Thursday, September 16, 2021

9/16/21: Two opinions from Judge Bea

A busy day in the Ninth brings two opinions worth noting from Judge Bea. 

First, Alcaraz-Enriquez v. Garland, --- F.4th ---, No. 15-71553 (9th Cir. 2021), is an immigration case with criminal law implications.  I'm not going to summarize the entire opinion.  From the criminal law perspective, the relevant aspect has to do with the right to cross-examine the author of a probation report.

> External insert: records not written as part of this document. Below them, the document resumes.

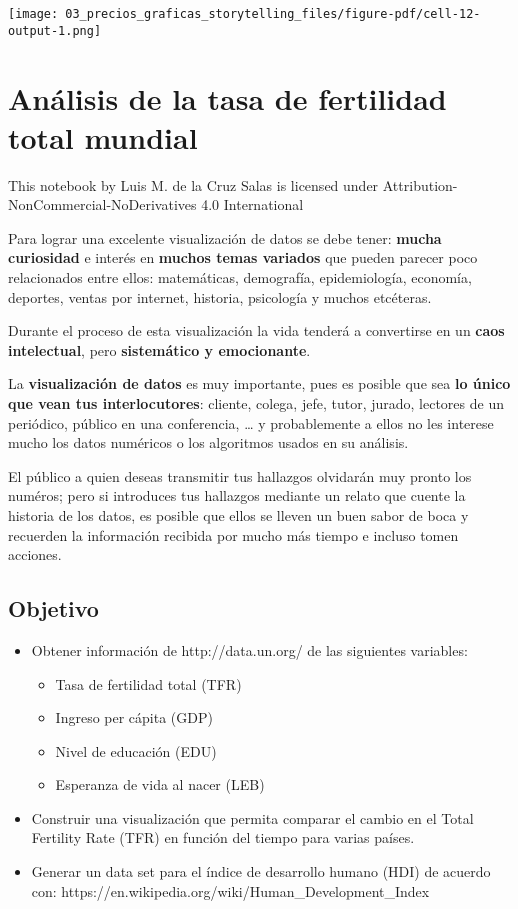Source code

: \documentclass[
  letterpaper,
  DIV=11,
  numbers=noendperiod]{scrreprt}
\providecommand{\tightlist}{%
  \setlength{\itemsep}{0pt}\setlength{\parskip}{0pt}}\usepackage{longtable,booktabs,array}
\begin{document}
\texttt{[image: 03\_precios\_graficas\_storytelling\_files/figure-pdf/cell-12-output-1.png]}


\chapter{Análisis de la tasa de fertilidad total
mundial}\label{anuxe1lisis-de-la-tasa-de-fertilidad-total-mundial}

This notebook by Luis M. de la Cruz Salas is licensed under
Attribution-NonCommercial-NoDerivatives 4.0 International

Para lograr una excelente visualización de datos se debe tener:
\textbf{mucha curiosidad} e interés en \textbf{muchos temas variados}
que pueden parecer poco relacionados entre ellos: matemáticas,
demografía, epidemiología, economía, deportes, ventas por internet,
historia, psicología y muchos etcéteras.

Durante el proceso de esta visualización la vida tenderá a convertirse
en un \textbf{caos intelectual}, pero \textbf{sistemático y
emocionante}.

La \textbf{visualización de datos} es muy importante, pues es posible
que sea \textbf{lo único que vean tus interlocutores}: cliente, colega,
jefe, tutor, jurado, lectores de un periódico, público en una
conferencia, \ldots{} y probablemente a ellos no les interese mucho los
datos numéricos o los algoritmos usados en su análisis.

El público a quien deseas transmitir tus hallazgos olvidarán muy pronto
los numéros; pero si introduces tus hallazgos mediante un relato que
cuente la historia de los datos, es posible que ellos se lleven un buen
sabor de boca y recuerden la información recibida por mucho más tiempo e
incluso tomen acciones.

\section{Objetivo}\label{objetivo}

\begin{itemize}
\item
  Obtener información de http://data.un.org/ de las siguientes
  variables:

  \begin{itemize}
  \tightlist
  \item
    Tasa de fertilidad total (TFR)
  \item
    Ingreso per cápita (GDP)
  \item
    Nivel de educación (EDU)
  \item
    Esperanza de vida al nacer (LEB)
  \end{itemize}
\item
  Construir una visualización que permita comparar el cambio en el Total
  Fertility Rate (TFR) en función del tiempo para varias países.
\item
  Generar un data set para el índice de desarrollo humano (HDI) de
  acuerdo con: https://en.wikipedia.org/wiki/Human\_Development\_Index
\end{itemize}
\end{document}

These principles—reliable evidence and fundamental fairness—converge when it comes to Alcaraz’s probation report. Alcaraz was never given any sort of opportunity to cross-examine the witnesses whose testimony was embodied in the probation report, and upon whose testimony the BIA ultimately relied in denying his appeal. Nor was any effort made—good faith or not—by the DHS to procure the witnesses, after Alcaraz preserved his right by adequate objection. This rendered the BIA’s procedure fundamentally unfair, especially given that probation reports may not offer a “highly reliable basis” on which to make important immigration decisions. Dickson, 346 F.3d at 54. So in light of the BIA’s failure to give Alcaraz an opportunity to confront the witnesses against him, the BIA’s reliance on the probation officer’s report was error.

If probation reports may not offer a highly reliable basis on which to make important immigration decisions, it stands to reason that the same is true for contested sentencing decisions.  

Second, in United States v. Shaefer, --- F.4th ---, No. 19-30266 (9th Cir. 2021), the Court affirmed the convictions and sentence for a variety of offenses, including assault on a federal officer (18 U.S.C. § 111(a)–(b)) and possession of an unregistered destructive device (26 U.S.C. §§ 5841, 5861(d), 5871). 

This is a long opinion covering numerous issues.  Much of the focus is on the right to self-representation and a court's ability to deny reappointment of counsel once a defendant has been granted permission to proceed pro se.  

One new rule from the opinion addresses a situation when, in the course of taking a waiver of counsel, the district court fails to inform the defendant of the correct minimum penalties.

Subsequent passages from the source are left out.